Topic: Torture
Torture by Proxy: The Case of Maher Arar
Does the US send terror suspects to other countries to be tortured?
by RS Davis
(libertarian)
Tuesday, August 19, 2008
Back in 2006, Jacob Sullum
wrote about this 36 year old Canadian telecommunications engineer, Maher Arar, who. along with his economist wife, was investigated by authorities in Canada for ties to terrorism. The link was ultimately found to be inconsequential, yet they and their daughters still were somehow labelled "Islamic Extremist individuals suspected of being linked to the Al Qaeda terrorist movement." What happened next is terrifying:
Returning from Tunisia on September 26, 2002, Arar was detained at New York's JFK International Airport and held for 12 days. Concluding that Arar was a member of Al Qaeda, the Immigration and Naturalization Service sent him not to Canada but to Syria, where he was born, despite his repeated objections that he would be tortured there.

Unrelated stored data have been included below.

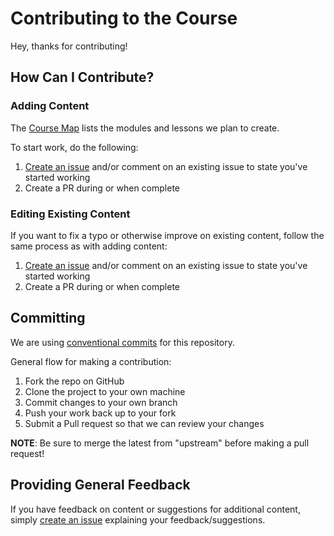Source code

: # Contributing to the Course

Hey, thanks for contributing! 

## How Can I Contribute?

### Adding Content

The [Course Map](./course-map.md) lists the modules and lessons we plan to create. 

To start work, do the following:

1. [Create an issue](/issues/new) and/or comment on an existing issue to state you've started working
2. Create a PR during or when complete

### Editing Existing Content

If you want to fix a typo or otherwise improve on existing content, follow the same process as with adding content:

1. [Create an issue](/issues/new) and/or comment on an existing issue to state you've started working
2. Create a PR during or when complete

## Committing

We are using [conventional commits](https://www.conventionalcommits.org/en/v1.0.0/)
for this repository.

General flow for making a contribution:

1. Fork the repo on GitHub
2. Clone the project to your own machine
3. Commit changes to your own branch
4. Push your work back up to your fork
5. Submit a Pull request so that we can review your changes

**NOTE**: Be sure to merge the latest from "upstream" before making a 
pull request!

## Providing General Feedback

If you have feedback on content or suggestions for additional content, simply [create an issue](/issues/new) explaining your feedback/suggestions.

But the nightmare doesn't end there. He was kept in Syrian prisons for a year in a tiny cell, where he was
tortured into signing a confession:
The cable is a black electrical cable, about two inches thick. They hit me with it everywhere on my body. They mostly aimed for my palms, but sometimes missed and hit my wrists they were sore and red for three weeks. They also struck me on my hips, and lower back. Interrogators constantly threatened me with the metal chair, tire and electric shocks...
...They used the cable on the second and third day, and after that mostly beat me with their hands, hitting me in the stomach and on the back of my neck, and slapping me on the face. Where they hit me with the cables, my skin turned blue for two or three weeks, but there was no bleeding. At the end of the day they told me tomorrow would be worse...
He broke down crying as he related to his interviewer the "screams of women being beaten and the cries of the babies" that he could hear as he waited, terrified, in his cramped cell for the next round of torture and interrogation. Fellow prisoner Abdullah Almalki said he could "distinguish if someone is being tortured by the tire, the chair, electricity; each one had a different type of screaming."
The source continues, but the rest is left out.